Всякая попытка повторить это единство, даже тщательно следуя образцам, обречена на неудачу, которую определяет не только бесталанность подражателя (он мог быть и способным человеком), но более непреложные причины. При повторении образца как раз получается нарушение единства формы и содержания с уродливым перевесом в сторону формы. Форма в этих случаях шаблонизируется, ей придается сугубое значение, как некой палочке-выручалочке, способной спасти любое содержание. Почти каждое значительное произведение вызывало волну подражаний. Иногда это была слепая копировка, иногда более свободные «вариации на тему», но участь их была одинакова — они наскоро удовлетворяли потребность публики еще раз пережить сходную ситуацию и, удовлетворив, так сказать, пост-жажду, быстро сходили со сцены.
Но возникали и более стойкие формации. Могучие дарования оказывают настолько сильное впечатление на человеческие вкусы и привязанности, что литературный процесс надолго усваивает их отпечаток. Пушкинский ямб стал если не разговорным, то эпистолярным языком общества 20–30-х годов прошлого века. И долго спустя князья и писаря, гвардейцы и студенты, тайные советники и коллежские регистраторы изливали свои чувства с помощью ямбических строк. Эти строки заполняли страницы писем, украшали альбомы провинциальных дев и столичных львиц и в наиболее шлифованных образцах являли себя свету в газетах и журналах. Поверхностному взгляду они казались иной раз «не хуже пушкинских»; подобная аберрация зрения выдвинула, например, в число популярнейших поэтов Бенедиктова. Но мало-мальски серьезный читатель, конечно, отличит подделку от подлинника. Решительный разрыв формы и содержания был здесь, как говорится, налицо и становился губительным для будущего таких «почти пушкинских» стихотворений.
Отделы писем современных газет и журналов еле вмещают бурный и безостановочный поток поэзии.
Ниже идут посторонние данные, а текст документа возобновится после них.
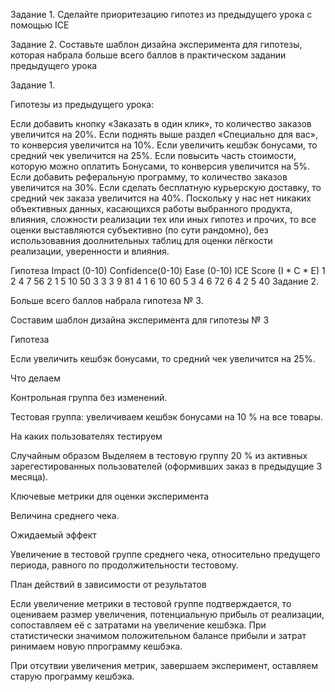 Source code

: Задание 1. Сделайте приоритезацию гипотез из предыдущего урока с помощью ICE

Задание 2. Составьте шаблон дизайна эксперимента для гипотезы, которая набрала больше всего баллов в практическом задании предыдущего урока

Задание 1.

Гипотезы из предыдущего урока:

Если добавить кнопку «Заказать в один клик», то количество заказов увеличится на 20%.
Если поднять выше раздел «Специально для вас», то конверсия увеличится на 10%.
Если увеличить кешбэк бонусами, то средний чек увеличится на 25%.
Если повысить часть стоимости, которую можно оплатить Бонусами, то конверсия увеличится на 5%.
Если добавить реферальную программу, то количество заказов увеличится на 30%.
Если сделать бесплатную курьерскую доставку, то средний чек заказа увеличится на 40%.
Поскольку у нас нет никаких объективных данных, касающихся работы выбранного продукта, влияния, сложности реализации тех или иных гипотез и прочих, то все оценки выставляются субъективно (по сути рандомно), без использовавния доолнительных таблиц для оценки лёгкости реализации, уверенности и влияния.

Гипотеза	Impact (0-10)	Confidence(0-10)	Ease (0-10)	ICE Score (I * C * E)
1	2	4	7	56
2	1	5	10	50
3	3	3	9	81
4	1	6	10	60
5	3	4	6	72
6	4	2	5	40
Задание 2.

Больше всего баллов набрала гипотеза № 3.

Составим шаблон дизайна эксперимента для гипотезы № 3

Гипотеза

Если увеличить кешбэк бонусами, то средний чек увеличится на 25%.

Что делаем

Контрольная группа без изменений.

Тестовая группа: увеличиваем кешбэк бонусами на 10 % на все товары.

На каких пользователях тестируем

Случайным образом Выделяем в тестовую группу 20 % из активных зарегестированных пользователей (оформивших заказ в предыдущие 3 месяца).

Ключевые метрики для оценки эксперимента

Величина среднего чека.

Ожидаемый эффект

Увеличение в тестовой группе среднего чека, относительно предущего периода, равного по продолжительности тестовому.

План действий в зависимости от результатов

Если увеличение метрики в тестовой группе подтверждается, то оцениваем размер увеличения, потенциальную прибыль от реализации, сопоставляем её с затратами на увеличение кешбэка. При статистически значимом положительном балансе прибыли и затрат ринимаем новую ппрограмму кешбэка.

При отсутвии увеличения метрик, завершаем эксперимент, оставляем старую программу кешбэка.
В нем можно различить две основных струи — стихи «под Маяковского» и «под Есенина». Иногда это весьма умело написанные стихотворения, и очень трудно объяснить их авторам, почему они не представляют никакого интереса ни для редакции, ни для читателей. Губит их опять-таки этот проклятый разрыв. Мысли и чувства великих поэтов требовали именно той формы выражения, которую мы и определяем как стих Маяковского или стих Есенина. Аня В. или Боря К., не мудрствуя лукаво, примеряют на себя чужой стих. Они полагают, что это нечто вроде одежды. Пусть, мол, она несколько великовата, но я пошире расправлю плечи, приподнимусь на носках, глядь — и придется впору. Но это не одежда, а живая кожа творчества, и никакой трансплантации она не поддается.
Вопрос о единстве формы и содержания наводит разговор на изобразительные средства, которые цементируют это единство. Здесь разногласий между учеными весьма много. Я присоединюсь к тем из них, кто важнейшим изобразительным средством литературы считает язык. Разумеется, целостности формы и содержания способствует множество других факторов. Мы уже останавливались на роли архитектоники и композиции, сюжета и фабулы образа и характера. Но каждый из этих компонентов, взятый по отдельности, не может обнять собой все разнообразие литературы. Возможны произведения бессюжетные и бесфабульные, существуют произведения без характеров, есть произведения, где элементы архитектоники и композиции фактически сведены к нулю (например, сборники афоризмов), но нет произведения без языка. Сама мысль об этом кажется нелепой.